(Saved entries)
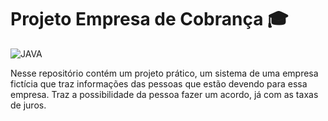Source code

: # Projeto Empresa de Cobrança 🎓
<img aling='center' alt= 'JAVA' src='https://img.shields.io/badge/Java-ED8B00?style=for-the-badge&logo=java&logoColor=white'/>

Nesse repositório contém um projeto prático, um sistema de uma empresa fictícia que traz informações das pessoas que estão devendo para essa empresa.
Traz a possibilidade da pessoa fazer um acordo, já com as taxas de juros.
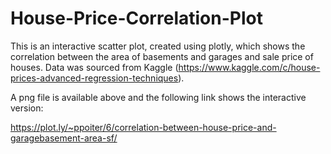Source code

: # House-Price-Correlation-Plot

This is an interactive scatter plot, created using plotly, which shows the correlation between the area of basements and garages and sale price of houses. Data was sourced from Kaggle (https://www.kaggle.com/c/house-prices-advanced-regression-techniques).

A png file is available above and the following link shows the interactive version:

https://plot.ly/~ppoiter/6/correlation-between-house-price-and-garagebasement-area-sf/
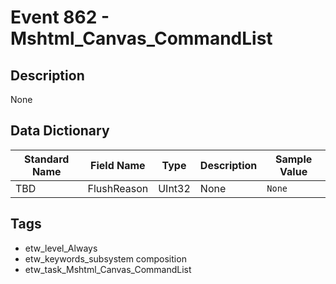 # Event 862 - Mshtml_Canvas_CommandList

## Description
None

## Data Dictionary
|Standard Name|Field Name|Type|Description|Sample Value|
|---|---|---|---|---|
|TBD|FlushReason|UInt32|None|`None`|

## Tags
* etw_level_Always
* etw_keywords_subsystem composition
* etw_task_Mshtml_Canvas_CommandList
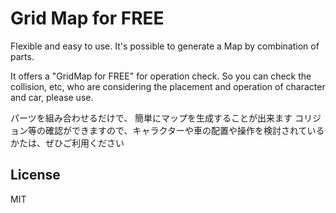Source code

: # Grid Map for FREE
Flexible and easy to use.
It's possible to generate a Map by combination of parts.

It offers a "GridMap for FREE" for operation check.
So you can check the collision, etc, who are considering the placement and operation of character and car, please use.

パーツを組み合わせるだけで、 簡単にマップを生成することが出来ます
コリジョン等の確認ができますので、キャラクターや車の配置や操作を検討されているかたは、ぜひご利用ください

## License
MIT
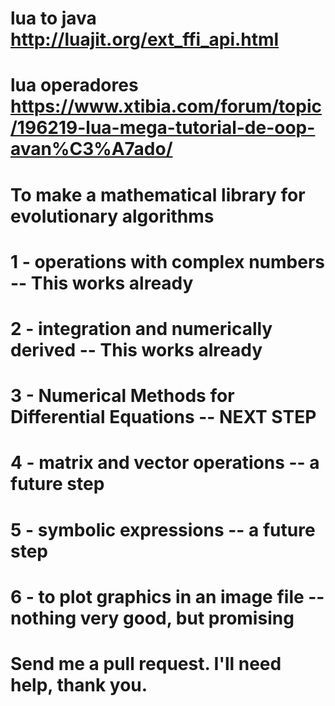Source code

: # lua to java http://luajit.org/ext_ffi_api.html
# lua operadores https://www.xtibia.com/forum/topic/196219-lua-mega-tutorial-de-oop-avan%C3%A7ado/
#  To make a mathematical library for evolutionary algorithms
# 1 - operations with complex numbers -- This works already
# 2 - integration and numerically derived -- This works already
# 3 - Numerical Methods for Differential Equations -- NEXT STEP
# 4 - matrix and vector operations -- a future step
# 5 - symbolic expressions -- a future step
# 6 - to plot graphics in an image file -- nothing very good, but promising


#   Send me a pull request. I'll need help, thank you.
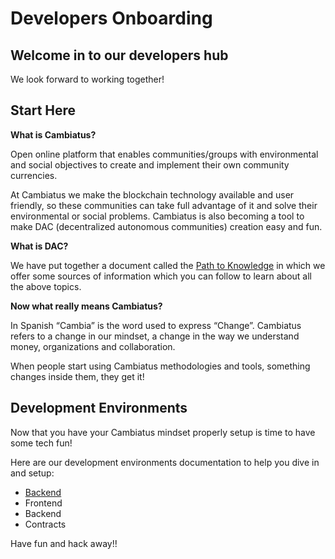 # Developers Onboarding

## Welcome in to our developers hub 

We look forward to working together!

## Start Here 

**What is Cambiatus?**

Open online platform that enables communities/groups with environmental and social objectives to create and implement their own community currencies. 

At Cambiatus we make the blockchain technology available and user friendly, so these communities can take full advantage of it and solve their environmental or social problems. Cambiatus is also becoming a tool to make DAC (decentralized autonomous communities) creation easy and fun. 

**What is DAC?**

We have put together a document called the [Path to Knowledge](https://docs.google.com/document/d/1cKmTSR9VpPkYyD-uhpnnAuF4JITGWSu6X5BP9le1yMw/edit) in which we offer some sources of information which you can follow to learn about all the above topics. 

**Now what really means Cambiatus?**

In Spanish “Cambia” is the word used to express “Change”.  Cambiatus refers to a change in our mindset, a change in the way we understand money, organizations and collaboration. 

When people start using Cambiatus methodologies and tools, something changes inside them, they get it! 

## Development Environments

Now that you have your Cambiatus mindset properly setup is time to have some tech fun!

Here are our development environments documentation to help you dive in and setup:

- [Backend](backend.md)
- Frontend
- Backend
- Contracts

Have fun and hack away!!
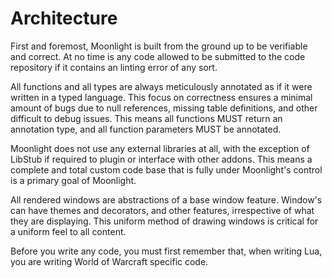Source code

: # Architecture

First and foremost, Moonlight is built from the ground up to be verifiable and correct. At no time is any code allowed to be submitted to the code repository if it contains an linting error of any sort.

All functions and all types are always meticulously annotated as if it were written in a typed language. This focus on correctness ensures a minimal amount of bugs due to null references, missing table definitions, and other difficult to debug issues. This means all functions MUST return an annotation type, and all function parameters MUST be annotated.

Moonlight does not use any external libraries at all, with the exception of LibStub if required to plugin or interface with other addons. This means a complete and total custom code base that is fully under Moonlight's control is a primary goal of Moonlight.

All rendered windows are abstractions of a base window feature. Window's can have themes and decorators, and other features, irrespective of what they are displaying. This uniform method of drawing windows is critical for a uniform feel to all content.

Before you write any code, you must first remember that, when writing Lua, you are writing World of Warcraft specific code.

Problem requirements — Each entry should appear again exactly as written, pictures excluded.

Task response —
Source code

: # Projeto Empresa de Cobrança 🎓
<img aling='center' alt= 'JAVA' src='https://img.shields.io/badge/Java-ED8B00?style=for-the-badge&logo=java&logoColor=white'/>

Nesse repositório contém um projeto prático, um sistema de uma empresa fictícia que traz informações das pessoas que estão devendo para essa empresa.
Traz a possibilidade da pessoa fazer um acordo, já com as taxas de juros.
Source code

: # House-Price-Correlation-Plot

This is an interactive scatter plot, created using plotly, which shows the correlation between the area of basements and garages and sale price of houses. Data was sourced from Kaggle (https://www.kaggle.com/c/house-prices-advanced-regression-techniques).

A png file is available above and the following link shows the interactive version:

https://plot.ly/~ppoiter/6/correlation-between-house-price-and-garagebasement-area-sf/
 # Event 862 - Mshtml_Canvas_CommandList

## Description
None

## Data Dictionary
|Standard Name|Field Name|Type|Description|Sample Value|
|---|---|---|---|---|
|TBD|FlushReason|UInt32|None|`None`|

## Tags
* etw_level_Always
* etw_keywords_subsystem composition
* etw_task_Mshtml_Canvas_CommandList
Source code

: # Grid Map for FREE
Flexible and easy to use.
It's possible to generate a Map by combination of parts.

It offers a "GridMap for FREE" for operation check.
So you can check the collision, etc, who are considering the placement and operation of character and car, please use.

パーツを組み合わせるだけで、 簡単にマップを生成することが出来ます
コリジョン等の確認ができますので、キャラクターや車の配置や操作を検討されているかたは、ぜひご利用ください

## License
MIT
Source code

: # lua to java http://luajit.org/ext_ffi_api.html
# lua operadores https://www.xtibia.com/forum/topic/196219-lua-mega-tutorial-de-oop-avan%C3%A7ado/
#  To make a mathematical library for evolutionary algorithms
# 1 - operations with complex numbers -- This works already
# 2 - integration and numerically derived -- This works already
# 3 - Numerical Methods for Differential Equations -- NEXT STEP
# 4 - matrix and vector operations -- a future step
# 5 - symbolic expressions -- a future step
# 6 - to plot graphics in an image file -- nothing very good, but promising


#   Send me a pull request. I'll need help, thank you.
 # Developers Onboarding

## Welcome in to our developers hub 

We look forward to working together!

## Start Here 

**What is Cambiatus?**

Open online platform that enables communities/groups with environmental and social objectives to create and implement their own community currencies. 

At Cambiatus we make the blockchain technology available and user friendly, so these communities can take full advantage of it and solve their environmental or social problems. Cambiatus is also becoming a tool to make DAC (decentralized autonomous communities) creation easy and fun. 

**What is DAC?**

We have put together a document called the [Path to Knowledge](https://docs.google.com/document/d/1cKmTSR9VpPkYyD-uhpnnAuF4JITGWSu6X5BP9le1yMw/edit) in which we offer some sources of information which you can follow to learn about all the above topics. 

**Now what really means Cambiatus?**

In Spanish “Cambia” is the word used to express “Change”.  Cambiatus refers to a change in our mindset, a change in the way we understand money, organizations and collaboration. 

When people start using Cambiatus methodologies and tools, something changes inside them, they get it! 

## Development Environments

Now that you have your Cambiatus mindset properly setup is time to have some tech fun!

Here are our development environments documentation to help you dive in and setup:

- [Backend](backend.md)
- Frontend
- Backend
- Contracts

Have fun and hack away!!
Source code

: # Architecture

First and foremost, Moonlight is built from the ground up to be verifiable and correct. At no time is any code allowed to be submitted to the code repository if it contains an linting error of any sort.

All functions and all types are always meticulously annotated as if it were written in a typed language. This focus on correctness ensures a minimal amount of bugs due to null references, missing table definitions, and other difficult to debug issues. This means all functions MUST return an annotation type, and all function parameters MUST be annotated.

Moonlight does not use any external libraries at all, with the exception of LibStub if required to plugin or interface with other addons. This means a complete and total custom code base that is fully under Moonlight's control is a primary goal of Moonlight.

All rendered windows are abstractions of a base window feature. Window's can have themes and decorators, and other features, irrespective of what they are displaying. This uniform method of drawing windows is critical for a uniform feel to all content.

Before you write any code, you must first remember that, when writing Lua, you are writing World of Warcraft specific code.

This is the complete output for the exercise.